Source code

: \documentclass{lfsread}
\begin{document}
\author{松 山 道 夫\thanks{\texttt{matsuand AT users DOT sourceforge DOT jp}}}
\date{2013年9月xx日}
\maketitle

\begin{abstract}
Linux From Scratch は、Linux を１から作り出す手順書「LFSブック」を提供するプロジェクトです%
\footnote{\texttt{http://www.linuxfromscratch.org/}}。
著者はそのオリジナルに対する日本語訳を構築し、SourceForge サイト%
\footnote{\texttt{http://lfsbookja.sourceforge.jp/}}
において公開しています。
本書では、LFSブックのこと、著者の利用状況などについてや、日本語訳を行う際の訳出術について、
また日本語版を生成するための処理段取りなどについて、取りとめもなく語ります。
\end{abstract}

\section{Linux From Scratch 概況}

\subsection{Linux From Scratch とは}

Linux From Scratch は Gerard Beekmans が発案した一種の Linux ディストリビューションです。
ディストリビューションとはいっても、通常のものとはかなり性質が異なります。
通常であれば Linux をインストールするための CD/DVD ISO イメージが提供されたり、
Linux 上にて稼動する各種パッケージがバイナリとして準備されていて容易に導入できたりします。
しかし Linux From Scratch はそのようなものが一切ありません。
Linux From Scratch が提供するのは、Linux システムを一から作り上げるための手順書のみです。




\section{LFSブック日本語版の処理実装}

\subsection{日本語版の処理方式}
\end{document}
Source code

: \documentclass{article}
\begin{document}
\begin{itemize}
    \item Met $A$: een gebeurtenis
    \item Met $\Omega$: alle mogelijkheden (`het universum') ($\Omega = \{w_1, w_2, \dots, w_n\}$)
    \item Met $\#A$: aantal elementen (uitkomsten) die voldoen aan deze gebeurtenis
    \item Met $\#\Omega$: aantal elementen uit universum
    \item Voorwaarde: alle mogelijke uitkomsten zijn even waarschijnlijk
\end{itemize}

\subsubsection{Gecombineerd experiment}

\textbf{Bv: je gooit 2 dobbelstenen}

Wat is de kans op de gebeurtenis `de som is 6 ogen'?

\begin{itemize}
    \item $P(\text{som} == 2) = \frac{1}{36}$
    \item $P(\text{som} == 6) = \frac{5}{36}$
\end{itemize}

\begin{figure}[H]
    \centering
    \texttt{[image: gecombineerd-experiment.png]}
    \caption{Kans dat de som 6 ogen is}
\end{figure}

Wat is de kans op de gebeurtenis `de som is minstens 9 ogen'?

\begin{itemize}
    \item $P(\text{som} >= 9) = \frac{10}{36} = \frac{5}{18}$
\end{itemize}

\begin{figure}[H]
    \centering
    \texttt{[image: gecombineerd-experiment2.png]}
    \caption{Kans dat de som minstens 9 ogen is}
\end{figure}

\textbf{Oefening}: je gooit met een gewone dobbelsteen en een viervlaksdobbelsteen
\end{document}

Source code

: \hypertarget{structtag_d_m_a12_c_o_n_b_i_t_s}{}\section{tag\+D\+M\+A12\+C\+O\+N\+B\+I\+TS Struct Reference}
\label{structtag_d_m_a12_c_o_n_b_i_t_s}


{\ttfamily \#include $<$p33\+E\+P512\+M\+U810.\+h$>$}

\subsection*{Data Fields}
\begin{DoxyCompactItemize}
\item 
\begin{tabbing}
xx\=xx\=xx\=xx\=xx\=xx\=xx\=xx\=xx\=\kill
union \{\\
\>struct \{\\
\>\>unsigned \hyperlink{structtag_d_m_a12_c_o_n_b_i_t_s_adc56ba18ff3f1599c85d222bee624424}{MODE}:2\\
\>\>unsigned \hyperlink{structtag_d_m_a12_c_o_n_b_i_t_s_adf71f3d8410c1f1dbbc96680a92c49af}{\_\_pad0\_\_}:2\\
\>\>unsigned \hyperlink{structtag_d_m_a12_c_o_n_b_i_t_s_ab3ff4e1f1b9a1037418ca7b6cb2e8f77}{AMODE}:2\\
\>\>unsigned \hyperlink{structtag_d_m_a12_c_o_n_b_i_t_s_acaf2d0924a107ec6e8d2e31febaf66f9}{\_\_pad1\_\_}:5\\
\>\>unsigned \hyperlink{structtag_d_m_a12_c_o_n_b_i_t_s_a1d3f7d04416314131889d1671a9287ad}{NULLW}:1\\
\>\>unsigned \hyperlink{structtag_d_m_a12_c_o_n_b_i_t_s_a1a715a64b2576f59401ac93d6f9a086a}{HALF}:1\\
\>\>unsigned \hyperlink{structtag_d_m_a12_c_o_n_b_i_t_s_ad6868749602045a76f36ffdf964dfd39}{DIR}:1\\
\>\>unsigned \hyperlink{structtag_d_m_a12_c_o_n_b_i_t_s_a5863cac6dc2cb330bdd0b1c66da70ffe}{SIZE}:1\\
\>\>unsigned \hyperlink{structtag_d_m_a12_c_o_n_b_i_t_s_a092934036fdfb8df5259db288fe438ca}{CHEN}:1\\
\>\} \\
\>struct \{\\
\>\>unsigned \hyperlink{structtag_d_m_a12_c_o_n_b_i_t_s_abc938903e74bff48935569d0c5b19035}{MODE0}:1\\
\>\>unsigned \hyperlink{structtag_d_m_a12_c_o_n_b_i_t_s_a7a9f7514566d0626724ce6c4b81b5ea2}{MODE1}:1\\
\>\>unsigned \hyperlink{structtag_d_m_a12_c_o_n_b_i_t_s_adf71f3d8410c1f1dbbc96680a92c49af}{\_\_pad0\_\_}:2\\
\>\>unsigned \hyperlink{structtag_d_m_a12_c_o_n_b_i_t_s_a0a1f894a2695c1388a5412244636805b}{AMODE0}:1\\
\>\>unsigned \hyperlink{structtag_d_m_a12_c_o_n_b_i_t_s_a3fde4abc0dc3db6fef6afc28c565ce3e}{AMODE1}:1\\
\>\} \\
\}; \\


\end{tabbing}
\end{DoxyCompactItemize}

_WHAT TO WORK ON_
The answer should be one number only: how many lines in the listing hold "textbf".

_RESPONSE BELOW_
2